Von alters her gab es auch bestimmte Institute von Weissagung. Besonders die chthonischen Götter waren Orakelgötter; die Orakel des Amphiaraos und Trophonios wurden schon erwähnt, auch Delphi war eine chthonische Orakelstätte der Gaia, bevor Apollo dort seine Herrschaft gründete. Hochaltertümlich ist aber auch das Orakel des Himmelsgottes Zeus in Dodona in Epiros, das ebenfalls schon erwähnt wurde. Merkwürdig ist, dass auch ein ausländisches Orakel schon seit dem 7. oder 6. Jahrh. sich eines hohen Ansehens in Griechenland erfreute, das des ägyptischen Ammon in der libyschen Wüste; in Griechenland sprach man von Zeus-Ammon. Alle aber überragte weit an Ansehen und Bedeutung das des Lichtgottes Apollo in Delphi. In dem Adyton, in oder bei dem Tempel, stand über einem Schlunde ein grosser vergoldeter Dreifuss, auf dem ein Sitz für die Seherin, die Pythia, angebracht war. Durch Dünste, welche aus dem Schlunde aufstiegen, wurde die Pythia in einen Zustand der Ekstase versetzt, und die Laute, welche sie dabei ausstiess, waren die Zeichen, nach denen die Priester weissagten. Andere mehr oder weniger berühmte Orakelstätten gab es in Olympia, im Branchidenheiligtume bei Miletos usw. Der Grieche konnte sich kein Leben ohne Orakel denken. Sammlungen von Orakelsprüchen, angeblich entweder von bekannten Orakelstätten oder von berühmten Sehern, kamen häufig vor.

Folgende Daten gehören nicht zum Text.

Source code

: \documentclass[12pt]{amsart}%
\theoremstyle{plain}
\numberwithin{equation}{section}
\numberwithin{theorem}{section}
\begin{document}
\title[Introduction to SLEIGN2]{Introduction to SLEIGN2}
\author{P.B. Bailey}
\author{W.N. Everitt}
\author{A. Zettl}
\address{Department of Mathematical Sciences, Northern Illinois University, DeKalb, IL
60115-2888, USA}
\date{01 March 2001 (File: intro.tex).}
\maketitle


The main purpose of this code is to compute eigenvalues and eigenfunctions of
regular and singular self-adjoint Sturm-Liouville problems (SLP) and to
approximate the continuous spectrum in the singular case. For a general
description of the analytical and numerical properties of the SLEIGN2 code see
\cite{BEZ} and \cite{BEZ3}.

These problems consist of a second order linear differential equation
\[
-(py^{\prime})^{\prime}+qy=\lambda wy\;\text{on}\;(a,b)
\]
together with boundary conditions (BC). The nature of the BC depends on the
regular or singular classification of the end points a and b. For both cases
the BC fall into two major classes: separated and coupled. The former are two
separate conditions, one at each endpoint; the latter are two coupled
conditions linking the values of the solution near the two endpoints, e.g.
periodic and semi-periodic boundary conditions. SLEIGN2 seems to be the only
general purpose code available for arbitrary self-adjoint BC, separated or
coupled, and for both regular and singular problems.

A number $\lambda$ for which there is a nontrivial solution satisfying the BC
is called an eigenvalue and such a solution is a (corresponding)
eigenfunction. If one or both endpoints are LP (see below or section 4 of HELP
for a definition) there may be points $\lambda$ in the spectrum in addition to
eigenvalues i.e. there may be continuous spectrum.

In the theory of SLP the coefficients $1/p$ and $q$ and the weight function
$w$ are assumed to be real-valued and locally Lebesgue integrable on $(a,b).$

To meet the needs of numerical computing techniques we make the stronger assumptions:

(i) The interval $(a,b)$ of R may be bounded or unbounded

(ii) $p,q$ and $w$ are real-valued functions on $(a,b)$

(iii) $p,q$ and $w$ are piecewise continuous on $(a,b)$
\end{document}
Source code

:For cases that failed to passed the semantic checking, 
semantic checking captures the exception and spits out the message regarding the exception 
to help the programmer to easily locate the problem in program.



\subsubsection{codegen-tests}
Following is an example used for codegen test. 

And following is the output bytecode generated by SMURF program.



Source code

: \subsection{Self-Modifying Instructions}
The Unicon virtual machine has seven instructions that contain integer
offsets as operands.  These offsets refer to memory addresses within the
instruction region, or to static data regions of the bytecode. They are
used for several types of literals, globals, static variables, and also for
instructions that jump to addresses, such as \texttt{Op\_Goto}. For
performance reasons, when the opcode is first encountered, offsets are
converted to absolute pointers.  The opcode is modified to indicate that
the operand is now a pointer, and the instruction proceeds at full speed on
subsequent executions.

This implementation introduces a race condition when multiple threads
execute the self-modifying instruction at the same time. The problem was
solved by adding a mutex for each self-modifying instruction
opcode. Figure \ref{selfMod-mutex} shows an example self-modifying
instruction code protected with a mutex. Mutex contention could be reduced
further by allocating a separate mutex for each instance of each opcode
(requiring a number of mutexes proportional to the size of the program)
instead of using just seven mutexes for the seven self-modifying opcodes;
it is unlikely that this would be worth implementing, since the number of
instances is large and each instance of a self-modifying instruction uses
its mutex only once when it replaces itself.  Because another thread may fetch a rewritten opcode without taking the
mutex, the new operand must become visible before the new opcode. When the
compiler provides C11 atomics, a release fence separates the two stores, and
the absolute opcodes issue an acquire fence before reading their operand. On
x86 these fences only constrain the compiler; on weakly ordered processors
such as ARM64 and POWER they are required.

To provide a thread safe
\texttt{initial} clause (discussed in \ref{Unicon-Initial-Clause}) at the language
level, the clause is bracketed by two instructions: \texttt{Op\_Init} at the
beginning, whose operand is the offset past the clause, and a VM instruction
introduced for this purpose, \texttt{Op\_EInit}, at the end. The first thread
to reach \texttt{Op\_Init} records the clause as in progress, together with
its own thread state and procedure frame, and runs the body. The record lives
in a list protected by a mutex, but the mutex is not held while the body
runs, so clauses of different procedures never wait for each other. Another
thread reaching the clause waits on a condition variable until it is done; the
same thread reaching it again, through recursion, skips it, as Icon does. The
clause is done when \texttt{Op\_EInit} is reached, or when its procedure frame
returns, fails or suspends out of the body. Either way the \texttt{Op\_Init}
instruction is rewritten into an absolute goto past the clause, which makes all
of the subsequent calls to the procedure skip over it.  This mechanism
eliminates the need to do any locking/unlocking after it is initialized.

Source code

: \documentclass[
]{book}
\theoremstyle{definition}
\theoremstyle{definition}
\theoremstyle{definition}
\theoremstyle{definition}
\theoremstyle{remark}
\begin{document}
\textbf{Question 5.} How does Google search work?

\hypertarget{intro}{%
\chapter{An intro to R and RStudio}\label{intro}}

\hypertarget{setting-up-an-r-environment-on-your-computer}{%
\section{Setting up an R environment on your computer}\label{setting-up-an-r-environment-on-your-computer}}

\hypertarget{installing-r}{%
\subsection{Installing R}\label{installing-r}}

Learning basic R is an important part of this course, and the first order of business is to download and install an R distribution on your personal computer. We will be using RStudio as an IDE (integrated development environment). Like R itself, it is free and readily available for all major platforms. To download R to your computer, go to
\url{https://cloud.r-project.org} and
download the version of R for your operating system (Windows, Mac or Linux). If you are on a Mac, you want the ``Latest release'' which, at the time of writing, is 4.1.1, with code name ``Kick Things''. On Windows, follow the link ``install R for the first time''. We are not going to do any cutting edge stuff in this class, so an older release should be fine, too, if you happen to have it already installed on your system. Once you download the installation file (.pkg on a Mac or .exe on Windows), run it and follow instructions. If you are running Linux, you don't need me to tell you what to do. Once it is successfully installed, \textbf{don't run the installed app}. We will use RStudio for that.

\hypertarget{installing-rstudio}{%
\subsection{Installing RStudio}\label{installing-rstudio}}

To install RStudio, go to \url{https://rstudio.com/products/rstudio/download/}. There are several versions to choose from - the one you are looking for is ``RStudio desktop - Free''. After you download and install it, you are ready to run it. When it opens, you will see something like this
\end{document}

Was nun den allgemeinen Charakter der hellenischen Mantik betrifft, so erkennen wir diesen am besten aus den Fragen, welche den Göttern gestellt wurden. So fragt auf den Bleitäfelchen, die bei den Ausgrabungen zu Dodona gefunden worden sind, einer den Zeus, wer ihm sein Polster gestohlen habe, ein anderer, ob das Kind, mit dem seine Gattin schwanger sei, wirklich von ihm sei, ein dritter, ob Schafzucht ihm Gewinn bringen würde usw. Wir lernen hier wiederum den echten flachen griechischen Alltagsmenschen kennen, der uns schon bei Hesiodos begegnete. Selbstverständlich waren nicht alle Fragen so kleinlich. Chairephon fragte in Delphi, ob es einen Weiseren gebe als Sokrates. Man befragte die Orakel bei den wichtigsten Entscheidungen des Lebens; es taten dies sowohl Privatpersonen als Staaten; diese z. B. kamen mit Fragen über Krieg und Frieden, Kolonisation, Gesetzgebung und neue politische Organisation vor die Götter. Jedoch war die Mantik immer das Mittel, um etwas, was man nicht wusste, zu erfahren; auf die Zukunft bezog sie sich nicht ausschliesslich; man suchte bei ihr auch Befriedigung für die gewöhnlichste Neugier. Das Charakteristische der göttlichen Offenbarung bei den Grie

chen ist, dass sie fast ausschliesslich für spezielle, praktische Zwecke dient, man könnte fast sagen, für zeitweilige Vorkommnisse des praktischen Lebens.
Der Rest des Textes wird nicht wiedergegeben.